[Saved data entries]
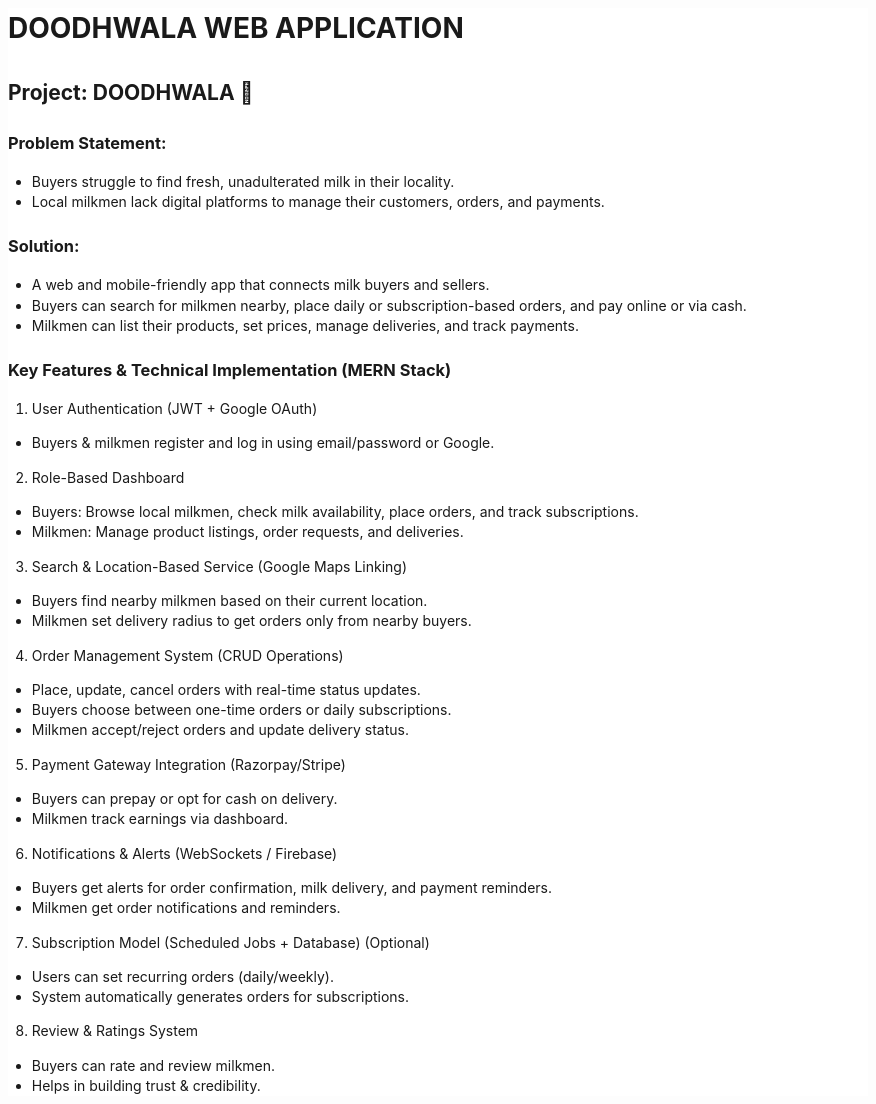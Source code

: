 # DOODHWALA WEB APPLICATION

## Project: DOODHWALA 🥛

### Problem Statement:

- Buyers struggle to find fresh, unadulterated milk in their locality.
- Local milkmen lack digital platforms to manage their customers, orders, and payments.

### Solution:

- A web and mobile-friendly app that connects milk buyers and sellers.
- Buyers can search for milkmen nearby, place daily or subscription-based orders, and pay online or via cash.
- Milkmen can list their products, set prices, manage deliveries, and track payments.

### Key Features & Technical Implementation (MERN Stack)

1. User Authentication (JWT + Google OAuth)

- Buyers & milkmen register and log in using email/password or Google.

2. Role-Based Dashboard

- Buyers: Browse local milkmen, check milk availability, place orders, and track subscriptions.
- Milkmen: Manage product listings, order requests, and deliveries.

3. Search & Location-Based Service (Google Maps Linking)

- Buyers find nearby milkmen based on their current location.
- Milkmen set delivery radius to get orders only from nearby buyers.

4. Order Management System (CRUD Operations)

- Place, update, cancel orders with real-time status updates.
- Buyers choose between one-time orders or daily subscriptions.
- Milkmen accept/reject orders and update delivery status.

5. Payment Gateway Integration (Razorpay/Stripe)

- Buyers can prepay or opt for cash on delivery.
- Milkmen track earnings via dashboard.

6. Notifications & Alerts (WebSockets / Firebase)

- Buyers get alerts for order confirmation, milk delivery, and payment reminders.
- Milkmen get order notifications and reminders.

7. Subscription Model (Scheduled Jobs + Database) (Optional)

- Users can set recurring orders (daily/weekly).
- System automatically generates orders for subscriptions.

8. Review & Ratings System

- Buyers can rate and review milkmen.
- Helps in building trust & credibility.
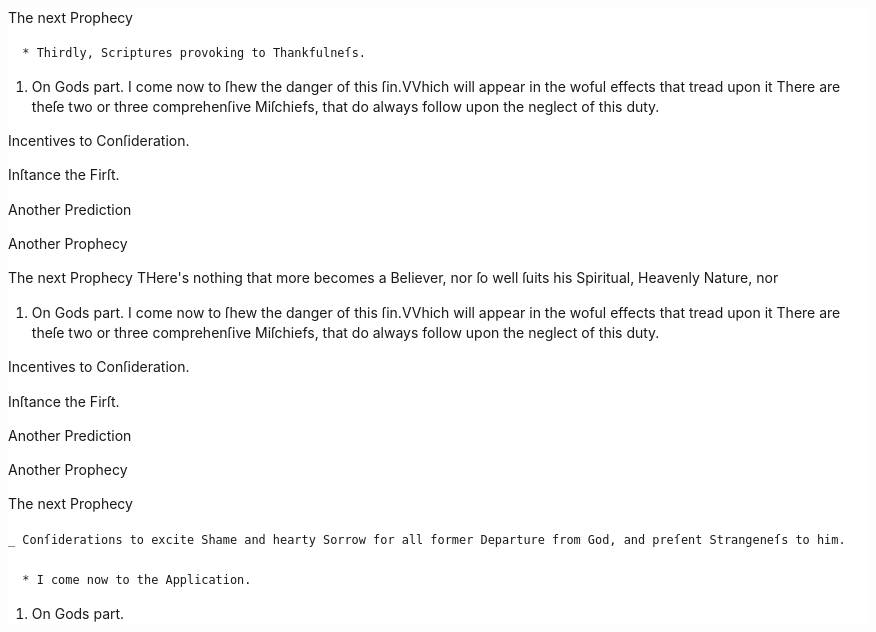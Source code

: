 The next Prophecy

      * Thirdly, Scriptures provoking to Thankfulneſs.

1. On Gods part.
I come now to ſhew the danger of this ſin.VVhich will appear in the woful effects that tread upon it
There are theſe two or three comprehenſive Miſchiefs, that do always follow upon the neglect of this duty.

Incentives to Conſideration.

Inſtance the Firſt.

Another Prediction

Another Prophecy

The next Prophecy
THere's nothing that more becomes a Believer, nor ſo well ſuits his Spiritual, Heavenly Nature, nor 
1. On Gods part.
I come now to ſhew the danger of this ſin.VVhich will appear in the woful effects that tread upon it
There are theſe two or three comprehenſive Miſchiefs, that do always follow upon the neglect of this duty.

Incentives to Conſideration.

Inſtance the Firſt.

Another Prediction

Another Prophecy

The next Prophecy

    _ Conſiderations to excite Shame and hearty Sorrow for all former Departure from God, and preſent Strangeneſs to him.

      * I come now to the Application.

1. On Gods part.
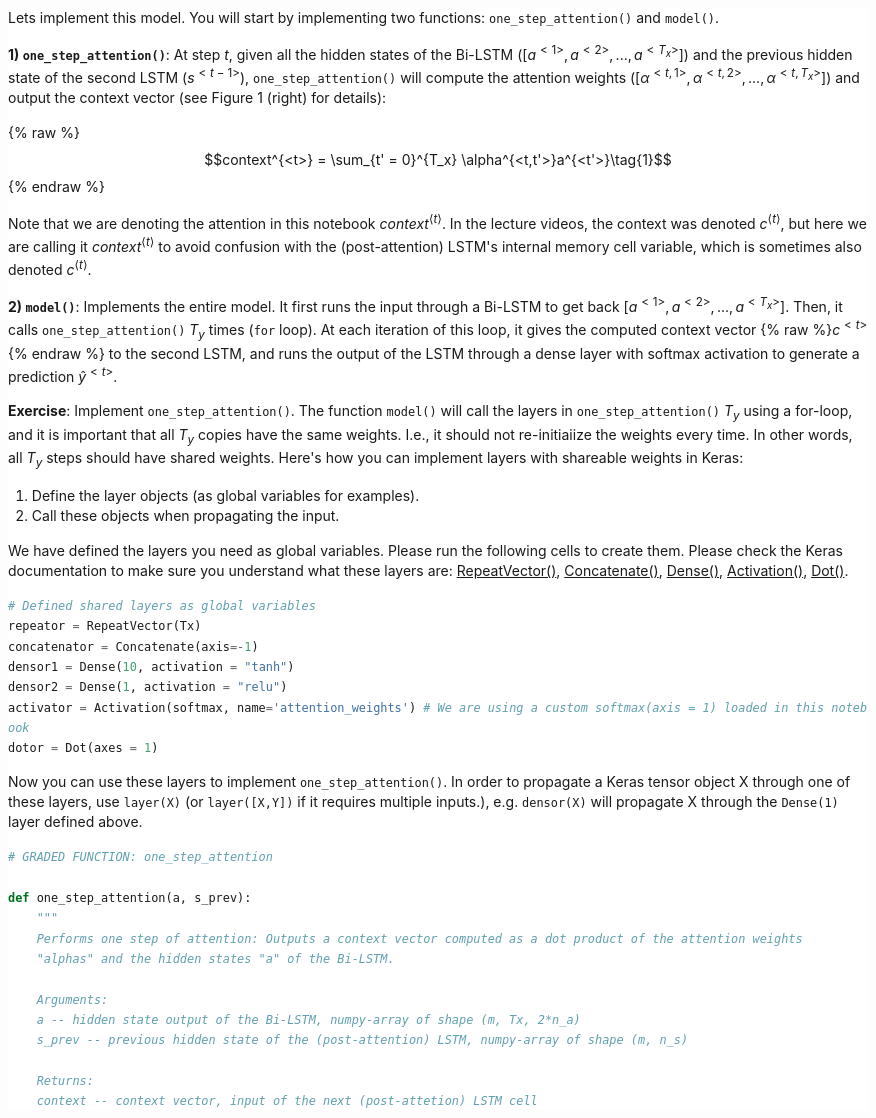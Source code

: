 Lets implement this model. You will start by implementing two functions: `one_step_attention()` and `model()`.

**1) `one_step_attention()`**: At step $t$, given all the hidden states of the Bi-LSTM ($[a^{<1>},a^{<2>}, ..., a^{<T_x>}]$) and the previous hidden state of the second LSTM ($s^{<t-1>}$), `one_step_attention()` will compute the attention weights ($[\alpha^{<t,1>},\alpha^{<t,2>}, ..., \alpha^{<t,T_x>}]$) and output the context vector (see Figure  1 (right) for details):

{% raw %}
$$context^{<t>} = \sum_{t' = 0}^{T_x} \alpha^{<t,t'>}a^{<t'>}\tag{1}$$
{% endraw %} 

Note that we are denoting the attention in this notebook $context^{\langle t \rangle}$. In the lecture videos, the context was denoted $c^{\langle t \rangle}$, but here we are calling it $context^{\langle t \rangle}$ to avoid confusion with the (post-attention) LSTM's internal memory cell variable, which is sometimes also denoted $c^{\langle t \rangle}$. 
  
**2) `model()`**: Implements the entire model. It first runs the input through a Bi-LSTM to get back $[a^{<1>},a^{<2>}, ..., a^{<T_x>}]$. Then, it calls `one_step_attention()` $T_y$ times (`for` loop). At each iteration of this loop, it gives the computed context vector {% raw %}$c^{<t>}${% endraw %} to the second LSTM, and runs the output of the LSTM through a dense layer with softmax activation to generate a prediction $\hat{y}^{<t>}$. 



**Exercise**: Implement `one_step_attention()`. The function `model()` will call the layers in `one_step_attention()` $T_y$ using a for-loop, and it is important that all $T_y$ copies have the same weights. I.e., it should not re-initiaiize the weights every time. In other words, all $T_y$ steps should have shared weights. Here's how you can implement layers with shareable weights in Keras:
1. Define the layer objects (as global variables for examples).
2. Call these objects when propagating the input.

We have defined the layers you need as global variables. Please run the following cells to create them. Please check the Keras documentation to make sure you understand what these layers are: [RepeatVector()](https://keras.io/layers/core/#repeatvector), [Concatenate()](https://keras.io/layers/merge/#concatenate), [Dense()](https://keras.io/layers/core/#dense), [Activation()](https://keras.io/layers/core/#activation), [Dot()](https://keras.io/layers/merge/#dot).


```python
# Defined shared layers as global variables
repeator = RepeatVector(Tx)
concatenator = Concatenate(axis=-1)
densor1 = Dense(10, activation = "tanh")
densor2 = Dense(1, activation = "relu")
activator = Activation(softmax, name='attention_weights') # We are using a custom softmax(axis = 1) loaded in this notebook
dotor = Dot(axes = 1)
```

Now you can use these layers to implement `one_step_attention()`. In order to propagate a Keras tensor object X through one of these layers, use `layer(X)` (or `layer([X,Y])` if it requires multiple inputs.), e.g. `densor(X)` will propagate X through the `Dense(1)` layer defined above.


```python
# GRADED FUNCTION: one_step_attention

def one_step_attention(a, s_prev):
    """
    Performs one step of attention: Outputs a context vector computed as a dot product of the attention weights
    "alphas" and the hidden states "a" of the Bi-LSTM.
    
    Arguments:
    a -- hidden state output of the Bi-LSTM, numpy-array of shape (m, Tx, 2*n_a)
    s_prev -- previous hidden state of the (post-attention) LSTM, numpy-array of shape (m, n_s)
    
    Returns:
    context -- context vector, input of the next (post-attetion) LSTM cell
```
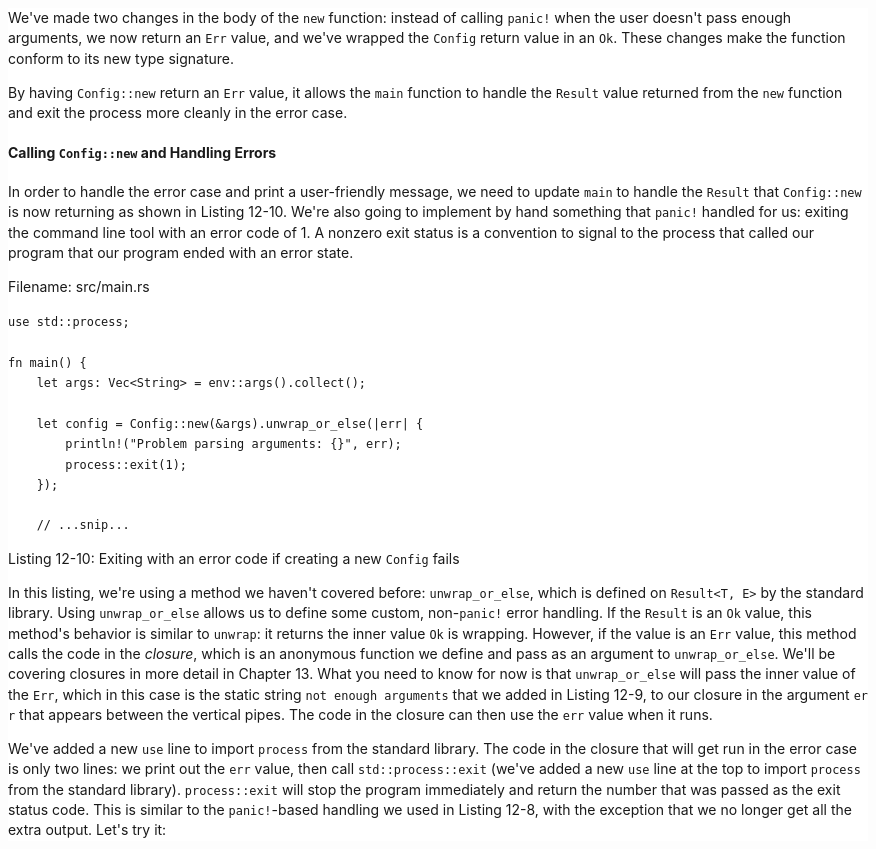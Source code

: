 We've made two changes in the body of the `new` function: instead of calling
`panic!` when the user doesn't pass enough arguments, we now return an `Err`
value, and we've wrapped the `Config` return value in an `Ok`. These changes
make the function conform to its new type signature.

By having `Config::new` return an `Err` value, it allows the `main` function to
handle the `Result` value returned from the `new` function and exit the process
more cleanly in the error case.

#### Calling `Config::new` and Handling Errors

In order to handle the error case and print a user-friendly message, we need to
update `main` to handle the `Result` that `Config::new` is now returning as
shown in Listing 12-10. We're also going to implement by hand something that
`panic!` handled for us: exiting the command line tool with an error code of 1.
A nonzero exit status is a convention to signal to the process that called our
program that our program ended with an error state.

Filename: src/main.rs

```
use std::process;

fn main() {
    let args: Vec<String> = env::args().collect();

    let config = Config::new(&args).unwrap_or_else(|err| {
        println!("Problem parsing arguments: {}", err);
        process::exit(1);
    });

    // ...snip...
```

Listing 12-10: Exiting with an error code if creating a new `Config` fails

In this listing, we're using a method we haven't covered before:
`unwrap_or_else`, which is defined on `Result<T, E>` by the standard library.
Using `unwrap_or_else` allows us to define some custom, non-`panic!` error
handling. If the `Result` is an `Ok` value, this method's behavior is similar
to `unwrap`: it returns the inner value `Ok` is wrapping. However, if the value
is an `Err` value, this method calls the code in the *closure*, which is an
anonymous function we define and pass as an argument to `unwrap_or_else`. We'll
be covering closures in more detail in Chapter 13. What you need to know for
now is that `unwrap_or_else` will pass the inner value of the `Err`, which in
this case is the static string `not enough arguments` that we added in Listing
12-9, to our closure in the argument `err` that appears between the vertical
pipes. The code in the closure can then use the `err` value when it runs.

We've added a new `use` line to import `process` from the standard library. The
code in the closure that will get run in the error case is only two lines: we
print out the `err` value, then call `std::process::exit` (we've added a new
`use` line at the top to import `process` from the standard library).
`process::exit` will stop the program immediately and return the number that
was passed as the exit status code. This is similar to the `panic!`-based
handling we used in Listing 12-8, with the exception that we no longer get all
the extra output. Let's try it:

AIM OF THE EXERCISE: Show the lines in the entries above that include the string "reminders".

EXERCISE ANSWER:
- Buyers get alerts for order confirmation, milk delivery, and payment reminders.
- Milkmen get order notifications and reminders.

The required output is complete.